Mr. Feydeau was adept at piling on bizarre circumstances to the height of the Eiffel Tower.

So, in the first act (feel free to take notes), Raymonde calls in her best friend Lucienne (Andrea Cirie) to trap her straying husband by writing him a torrid mash note inviting him for an assignation.

It's Victor-Emmanuel's nephew Camille (Jeffries Thaiss) who is doing all the dangling and diddling, in particular with the maid (Patricia Dalen), married to the unctuous butler (David Diaz).

Compounding the confusion, Camille has a speech impediment, so nobody can understand anything he says. Also compounding the confusion, Lucienne's insanely jealous husband Carlos (Thom Rivera) comes upon the letter and decides to kill several people. Carlos, being a Spaniard, speaks a sort of fractured English further tortured by a silly accent.

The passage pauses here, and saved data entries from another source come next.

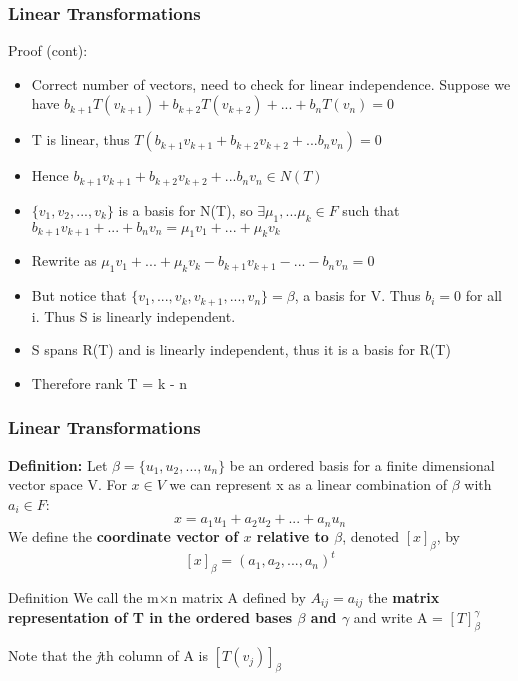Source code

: \documentclass[11pt]{beamer}
\begin{document}
\begin{frame}
	\frametitle{Linear Transformations}
	Proof (cont):
	\begin{itemize}
		[default]
		\item Correct number of vectors, need to check for linear independence. Suppose we have
		$b_{k+1}T(v_{k+1}) + b_{k+2}T(v_{k+2}) + ... + b_{n}T(v_{n}) = 0$
		\item T is linear, thus $T\left( b_{k+1}v_{k+1} + b_{k+2}v_{k+2} + ... b_{n}v_{n} \right) = 0 $
		\item Hence $ b_{k+1}v_{k+1} + b_{k+2}v_{k+2} + ... b_{n}v_{n} \in N(T) $
		\item $\{v_{1}, v_{2}, ... , v_{k}\}$ is a basis for N(T), so $\exists \mu_{1},...\mu_{k} \in F$ such that $b_{k+1}v_{k+1} + ... + b_{n}v_{n} = \mu_{1}v_{1} + ... + \mu_{k}v_{k}$
		\item Rewrite as $\mu_{1}v_{1} + ... + \mu_{k}v_{k} - b_{k+1}v_{k+1} - ... - b_{n}v_{n} = 0$
		\item But notice that $\{v_{1}, ..., v_{k}, v_{k+1}, ..., v_{n} \} = \beta $, a basis for V. Thus $b_{i} = 0$ for all i. Thus S is linearly independent.
		\item S spans R(T) and is linearly independent, thus it is a basis for R(T)
		\item Therefore rank T = k - n
	\end{itemize}
\end{frame}

\begin{frame}
	\frametitle{Linear Transformations}
	\textbf{Definition:} Let $\beta = \{u_{1}, u_{2}, ..., u_{n}\}$ be an ordered basis for a finite dimensional vector space V. For $x \in V$ we can represent x as a linear combination of $\beta$ with $a_{i} \in F$:
	\[x = a_{1}u_{1} + a_{2}u_{2} + ... + a_{n}u_{n}\]
	We define the \textbf{coordinate vector of $x$ relative to $\beta$}, denoted $\left[x\right]_{\beta}$, by
	\[ \left[x\right]_{\beta} = (a_{1}, a_{2}, ..., a_{n})^{t}\]
	
	\begin{block}{Definition}
		We call the m$\times$n matrix A defined by $A_{ij} = a_{ij}$ the \textbf{matrix representation of T in the ordered bases $\beta$ and $\gamma$} and write A = $\left[ T \right]^{\gamma}_{\beta}$
	\end{block}

Note that the \textit{j}th column of A is $\left[T(v_{j})\right]_{\beta}$
\end{frame}
\end{document}
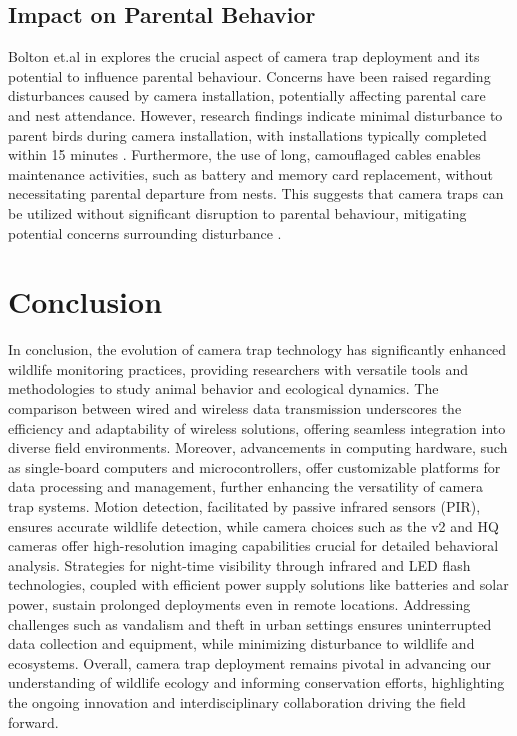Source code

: \documentclass[class=report,11pt,crop=false]{standalone}
\begin{document}
\subsection{Impact on Parental Behavior}
Bolton et.al in \cite{bolton2007remote} explores the crucial aspect of camera trap deployment and its potential to influence parental behaviour. Concerns have been raised regarding disturbances caused by camera installation, potentially affecting parental care and nest attendance. However, research findings indicate minimal disturbance to parent birds during camera installation, with installations typically completed within 15 minutes \cite{bolton2007remote}. Furthermore, the use of long, camouflaged cables enables maintenance activities, such as battery and memory card replacement, without necessitating parental departure from nests. This suggests that camera traps can be utilized without significant disruption to parental behaviour, mitigating potential concerns surrounding disturbance \cite{bolton2007remote}.

\section{Conclusion}

In conclusion, the evolution of camera trap technology has significantly enhanced wildlife monitoring practices, providing researchers with versatile tools and methodologies to study animal behavior and ecological dynamics. The comparison between wired and wireless data transmission underscores the efficiency and adaptability of wireless solutions, offering seamless integration into diverse field environments. Moreover, advancements in computing hardware, such as single-board computers and microcontrollers, offer customizable platforms for data processing and management, further enhancing the versatility of camera trap systems. Motion detection, facilitated by passive infrared sensors (PIR), ensures accurate wildlife detection, while camera choices such as the v2 and HQ cameras offer high-resolution imaging capabilities crucial for detailed behavioral analysis. Strategies for night-time visibility through infrared and LED flash technologies, coupled with efficient power supply solutions like batteries and solar power, sustain prolonged deployments even in remote locations. Addressing challenges such as vandalism and theft in urban settings ensures uninterrupted data collection and equipment, while minimizing disturbance to wildlife and ecosystems. Overall, camera trap deployment remains pivotal in advancing our understanding of wildlife ecology and informing conservation efforts, highlighting the ongoing innovation and interdisciplinary collaboration driving the field forward.

\ifstandalone

\printnoidxglossary[type=\acronymtype,nonumberlist]
\fi
\end{document}

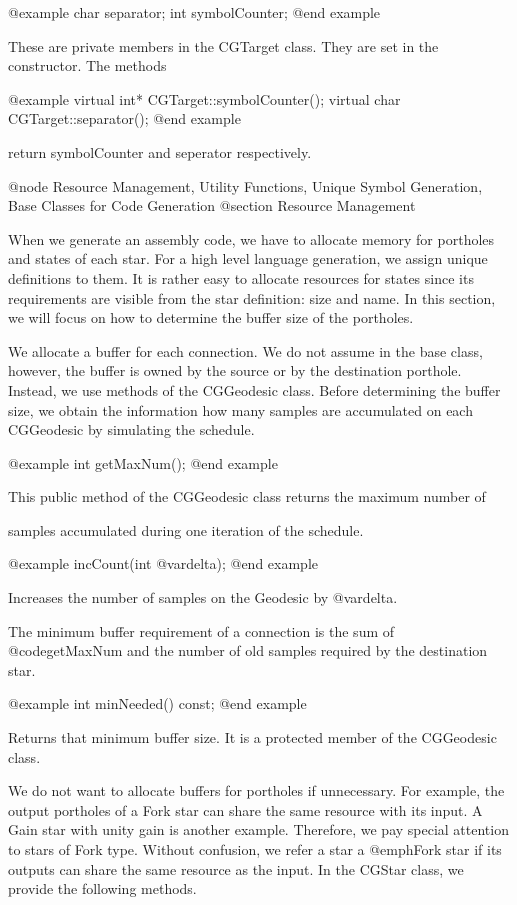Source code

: @example
char separator;
int symbolCounter;
@end example

These are private members in the CGTarget class. They are set in the
constructor. The methods

@example
virtual int* CGTarget::symbolCounter();
virtual char CGTarget::separator();
@end example

return symbolCounter and seperator respectively.

@node Resource Management, Utility Functions, Unique Symbol Generation, Base Classes for Code Generation
@section Resource Management

When we generate an assembly code, we have to allocate memory for portholes
and states of each star. For a high level language generation, we assign
unique definitions to them. It is rather easy to allocate resources for states
since its requirements are visible from the star definition: size and
name. In this section, we will focus on how to determine the buffer 
size of the portholes.

We allocate a buffer for each connection. We do not assume in the base class,
however, the buffer is owned by the source or by the destination porthole.
Instead, we use methods of the CGGeodesic class. Before determining the buffer
size, we obtain the information how many samples are accumulated on each
CGGeodesic by simulating the schedule. 

@example
int getMaxNum();
@end example

This public method of the CGGeodesic class returns the maximum number of

samples accumulated during one iteration of the schedule.

@example
incCount(int @var{delta});
@end example

Increases the number of samples on the Geodesic by @var{delta}.

The minimum buffer requirement of a connection is the sum of 
@code{getMaxNum} and the number of old samples required
by the destination star.

@example
int minNeeded() const;
@end example

Returns that minimum buffer size. It is a protected member of the CGGeodesic
class. 

We do not want to allocate buffers for portholes if unnecessary. For example,
the output portholes of a Fork star can share the same resource with its
input. A Gain star with unity gain is another example. Therefore, we pay
special attention to stars of Fork type. Without confusion, we refer
a star a @emph{Fork} star if its outputs can share the same resource as
the input. In the CGStar class, we provide the following methods.

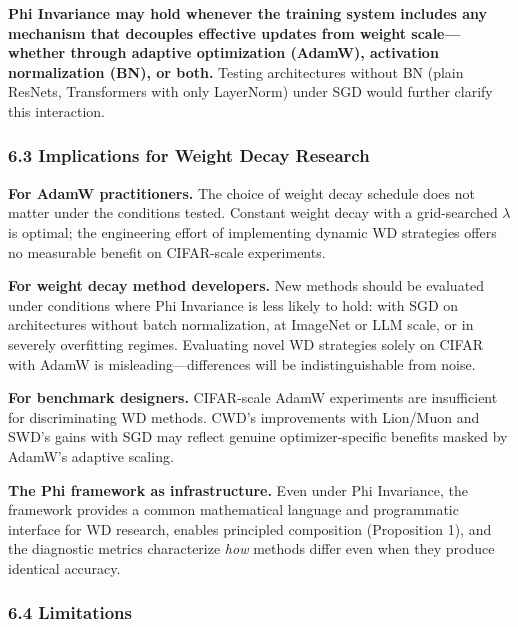 \documentclass[
]{article}
\begin{document}
\textbf{Phi Invariance may hold whenever the training system includes
any mechanism that decouples effective updates from weight
scale---whether through adaptive optimization (AdamW), activation
normalization (BN), or both.} Testing architectures without BN (plain
ResNets, Transformers with only LayerNorm) under SGD would further
clarify this interaction.

\hypertarget{implications-for-weight-decay-research}{%
\subsubsection{6.3 Implications for Weight Decay
Research}\label{implications-for-weight-decay-research}}

\textbf{For AdamW practitioners.} The choice of weight decay schedule
does not matter under the conditions tested. Constant weight decay with
a grid-searched \(\lambda\) is optimal; the engineering effort of
implementing dynamic WD strategies offers no measurable benefit on
CIFAR-scale experiments.

\textbf{For weight decay method developers.} New methods should be
evaluated under conditions where Phi Invariance is less likely to hold:
with SGD on architectures without batch normalization, at ImageNet or
LLM scale, or in severely overfitting regimes. Evaluating novel WD
strategies solely on CIFAR with AdamW is misleading---differences will
be indistinguishable from noise.

\textbf{For benchmark designers.} CIFAR-scale AdamW experiments are
insufficient for discriminating WD methods. CWD's improvements with
Lion/Muon and SWD's gains with SGD may reflect genuine
optimizer-specific benefits masked by AdamW's adaptive scaling.

\textbf{The Phi framework as infrastructure.} Even under Phi Invariance,
the framework provides a common mathematical language and programmatic
interface for WD research, enables principled composition (Proposition
1), and the diagnostic metrics characterize \emph{how} methods differ
even when they produce identical accuracy.

\hypertarget{limitations}{%
\subsubsection{6.4 Limitations}\label{limitations}}
\end{document}
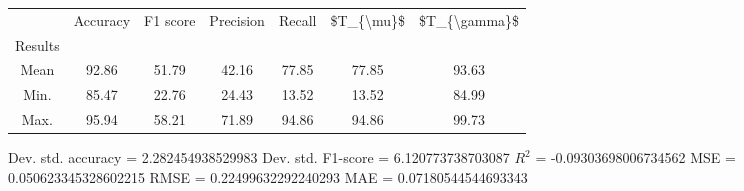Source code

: \begin{tabular}{|c|c|c|c|c|c|c|}
\toprule
{} &  Accuracy &  F1 score &  Precision &  Recall &  \$T\_\{\textbackslash mu\}\$ &  \$T\_\{\textbackslash gamma\}\$ \\
Results &           &           &            &         &            &               \\
\hline
Mean    &     92.86 &     51.79 &      42.16 &   77.85 &      77.85 &         93.63 \\
Min.    &     85.47 &     22.76 &      24.43 &   13.52 &      13.52 &         84.99 \\
Max.    &     95.94 &     58.21 &      71.89 &   94.86 &      94.86 &         99.73 \\
\bottomrule
\end{tabular}

 Dev. std. accuracy = 2.282454938529983
 Dev. std. F1-score = 6.120773738703087
 $R^2$ = -0.09303698006734562
 MSE = 0.050623345328602215
 RMSE = 0.22499632292240293
 MAE = 0.07180544544693343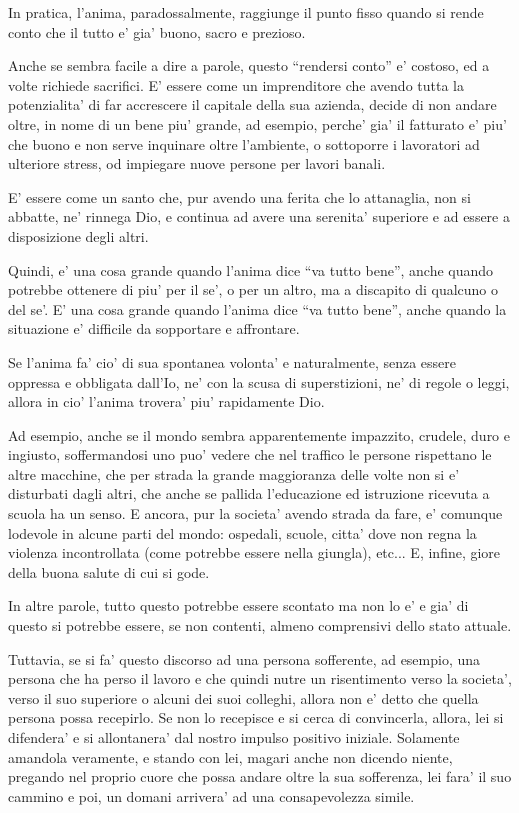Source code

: In pratica, l'anima, paradossalmente, raggiunge il punto fisso quando si rende conto che il tutto e' gia' buono, sacro e prezioso.

Anche se sembra facile a dire a parole, questo ``rendersi conto'' e' costoso, ed a volte richiede sacrifici. E' essere come un imprenditore che avendo tutta la potenzialita' di far accrescere il capitale della sua azienda, decide di non andare oltre, in nome di un bene piu' grande, ad esempio, perche' gia' il fatturato e' piu' che buono e non serve inquinare oltre l'ambiente, o sottoporre i lavoratori ad ulteriore stress, od impiegare nuove persone per lavori banali.

E' essere come un santo che, pur avendo una ferita che lo attanaglia, non si abbatte, ne' rinnega Dio, e continua ad avere una serenita' superiore e ad essere a disposizione degli altri.

Quindi, e' una cosa grande quando l'anima dice ``va tutto bene'', anche quando potrebbe ottenere di piu' per il se', o per un altro, ma a discapito di qualcuno o del se'. E' una cosa grande quando l'anima dice ``va tutto bene'', anche quando la situazione e' difficile da sopportare e affrontare.

Se l'anima fa' cio' di sua spontanea volonta' e naturalmente, senza essere oppressa e obbligata dall'Io, ne' con la scusa di superstizioni, ne' di regole o leggi, allora in cio' l'anima trovera' piu' rapidamente Dio.

Ad esempio, anche se il mondo sembra apparentemente impazzito, crudele, duro e ingiusto, soffermandosi uno puo' vedere che nel traffico le persone rispettano le altre macchine, che per strada la grande maggioranza delle volte non si e' disturbati dagli altri, che anche se pallida l'educazione ed istruzione ricevuta a scuola ha un senso. E ancora, pur la societa' avendo strada da fare, e' comunque lodevole in alcune parti del mondo: ospedali, scuole, citta' dove non regna la violenza incontrollata (come potrebbe essere nella giungla), etc... E, infine, giore della buona salute di cui si gode.

In altre parole, tutto questo potrebbe essere scontato ma non lo e' e gia' di questo si potrebbe essere, se non contenti, almeno comprensivi dello stato attuale.

Tuttavia, se si fa' questo discorso ad una persona sofferente, ad esempio, una persona che ha perso il lavoro e che quindi nutre un risentimento verso la societa', verso il suo superiore o alcuni dei suoi colleghi, allora non e' detto che quella persona possa recepirlo. Se non lo recepisce e si cerca di convincerla, allora, lei si difendera' e si allontanera' dal nostro impulso positivo iniziale. Solamente amandola veramente, e stando con lei, magari anche non dicendo niente, pregando nel proprio cuore che possa andare oltre la sua sofferenza, lei fara' il suo cammino e poi, un domani arrivera' ad una consapevolezza simile.

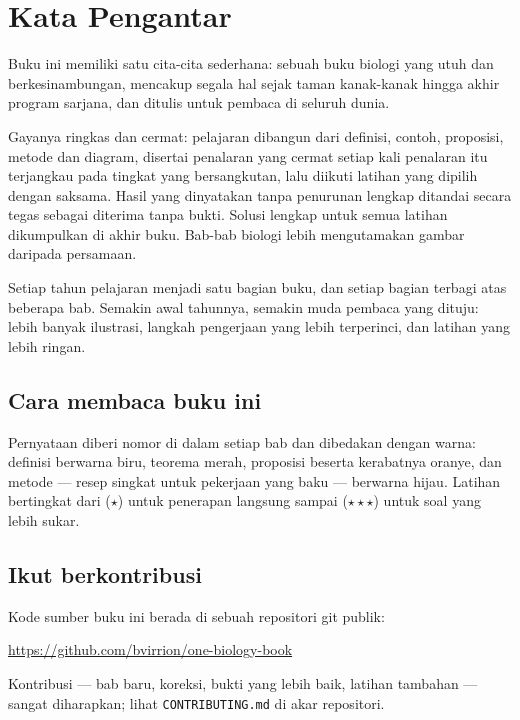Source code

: \chapter{Kata Pengantar}

Buku ini memiliki satu cita-cita sederhana: sebuah buku biologi yang utuh
dan berkesinambungan, mencakup segala hal sejak taman kanak-kanak hingga
akhir program sarjana, dan ditulis untuk pembaca di seluruh dunia.

Gayanya ringkas dan cermat: pelajaran dibangun dari definisi, contoh,
proposisi, metode dan diagram, disertai penalaran yang cermat setiap kali
penalaran itu terjangkau pada tingkat yang bersangkutan, lalu diikuti latihan
yang dipilih dengan saksama. Hasil yang dinyatakan tanpa penurunan lengkap
ditandai secara tegas sebagai diterima tanpa bukti. Solusi lengkap untuk semua
latihan dikumpulkan di akhir buku. Bab-bab biologi lebih mengutamakan gambar
daripada persamaan.

Setiap tahun pelajaran menjadi satu bagian buku, dan setiap bagian
terbagi atas beberapa bab. Semakin awal tahunnya, semakin muda pembaca
yang dituju: lebih banyak ilustrasi, langkah pengerjaan yang lebih
terperinci, dan latihan yang lebih ringan.

\section*{Cara membaca buku ini}

Pernyataan diberi nomor di dalam setiap bab dan dibedakan dengan warna:
definisi berwarna biru, teorema merah, proposisi beserta kerabatnya
oranye, dan metode --- resep singkat untuk pekerjaan yang baku ---
berwarna hijau. Latihan bertingkat dari ($\star$) untuk penerapan
langsung sampai ($\star\star\star$) untuk soal yang lebih sukar.

\section*{Ikut berkontribusi}

Kode sumber buku ini berada di sebuah repositori git publik:
\begin{center}
\url{https://github.com/bvirrion/one-biology-book}
\end{center}
Kontribusi --- bab baru, koreksi, bukti yang lebih baik, latihan
tambahan --- sangat diharapkan; lihat \texttt{CONTRIBUTING.md} di akar
repositori.

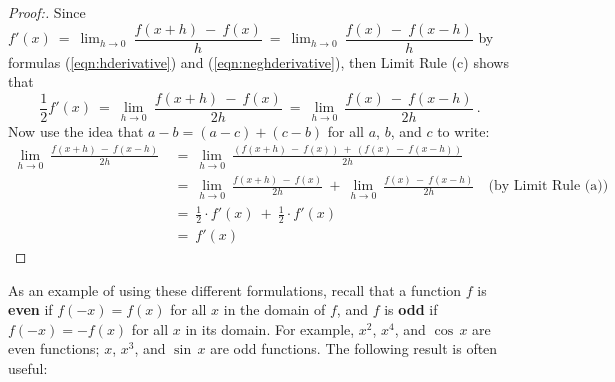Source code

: \begin{proofbar}\vspace{-3mm}\begin{proof}[Proof:]
Since $f'(x) ~=~ \displaystyle\lim_{h \to 0} ~\dfrac{f(x + h) ~-~ f(x)}
{h} ~=~ \displaystyle\lim_{h \to 0} ~\dfrac{f(x) ~-~ f(x-h)}{h}$ by formulas
(\ref{eqn:hderivative}) and (\ref{eqn:neghderivative}), then Limit Rule (c) shows
that
\begin{displaymath}
 \frac{1}{2}f'(x) ~=~ \lim_{h \to 0} ~\frac{f(x + h) ~-~ f(x)}
 {2h} ~=~ \lim_{h \to 0} ~\frac{f(x) ~-~ f(x-h)}{2h} ~.
\end{displaymath}
Now use the idea that $a - b = (a - c) + (c - b)$ for all $a$, $b$,
and $c$ to write:
\begin{align*}
 \lim_{h \to 0} ~\frac{f(x+h) ~-~ f(x-h)}{2h}
 ~&=~ \lim_{h \to 0} ~\frac{\left(f(x+h) ~-~ f(x)\right) ~+~ \left(f(x) ~-~
  f(x-h)\right)}{2h}\\[6pt]
 &=~ \lim_{h \to 0} ~\frac{f(x+h) ~-~ f(x)}{2h} ~+~
     \lim_{h \to 0} ~\frac{f(x) ~-~ f(x-h)}{2h}
     \quad\text{(by Limit Rule (a))}\\[6pt]
 &=~ \frac{1}{2} \cdot f'(x) ~+~ \frac{1}{2} \cdot f'(x)\\[6pt]
 &=~ f'(x)
\end{align*}
\vspace{-3mm}
\end{proof}\end{proofbar}
\newpage
As an example of using these different formulations, recall that a function $f$
is \textbf{even} if $f(-x) = f(x)$ for
all $x$ in the domain of $f$, and $f$ is \textbf{odd} if $f(-x) = -f(x)$ for all $x$ in its domain.
For example, $x^2$, $x^4$, and $\cos\,x$ are even functions; $x$, $x^3$, and
$\sin\,x$ are odd functions. The following result is often useful:


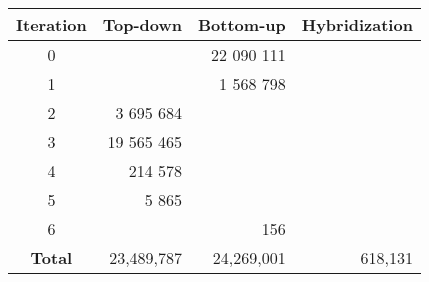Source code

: \documentclass[
  convert={
    density=300 -alpha deactivate,
    size=1080x800,
    outext=.png
  },
]{standalone}
\begin{document}
\begin{tabular}{c||r|r|r}
    \textbf{Iteration} & \textbf{Top-down} & \textbf{Bottom-up} & \textbf{Hybridization} \\ 
    \hline 
    \hline 
    0 & \color{red}{27} & 22 090 111 & \color{red}{27} \\ 
    1 & \color{red}{8 156} & 1 568 798 & \color{red}{8 156} \\ 
    \hline 
    2 & 3 695 684 & \color{blue}{587 893} & \color{blue}{587 893} \\ 
    3 & 19 565 465 & \color{blue}{12 586} & \color{blue}{12 586} \\ 
    4 & 214 578 & \color{blue}{8 256} & \color{blue}{8 256} \\ 
    5 & 5 865 & \color{blue}{1 201} & \color{blue}{1 201} \\ 
    \hline 
    6 & \color{red}{12} & 156 & \color{red}{12} \\ 
    \hline
    \textbf{Total} & 23,489,787 & 24,269,001 & 618,131 
\end{tabular} 
\end{document}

The couple's gilt salon is further populated by family doctor (Paul DeBoy) and Victor-Emmanuel's best friend Tournel (R. Ward Duffy) who has eyes for Raymonde.

You will not be surprised to hear that in the second act they all find their way to the Belle Epoque, a pink on purple (or maybe purple on pink) mad romp of a place designed by James Wolk. Not only are there five doors, there are stairways leading to upper and lower levels and a secret panel. There's also a very special room with a revolving bed.

As I said, mayhem. Costume designer Elizabeth Covey helps us along by pairing couples - all stylish Parisians - in giddily coordinated crayon colors throughout.

In act two, hotel owners Thomas Carson and Lisa McMillan, a lusting German patron (T. Doyle Leverett), and Victor-Emmanuel's look-alike, boozing hall porter Poche, are added to the mix to send everyone into higher hysterics.

This is an ensemble piece and the entire cast does admirable work. Mr. Thaiss, Mr. Rivera and Mr. Diaz, who all enjoy showy comic roles, are smashing.

Director John Going puts the actors through their paces, riding the rhythms of the action with assurance.

My only wish for Flea would be to see a true farceur in the role of Victor-Emmanuel/Poche. Mr. Matthews is perfectly capable, but he is not positioned as an axis on which the endless whirl can revolve.

Flea works best when a performer with great ability at physical comedy and an indelible stage presence is given rein to cut loose. Voila, theatergoers fall out of their seats. It's badly needed for the third act, which is like the final yards of a thrill ride as it coasts home.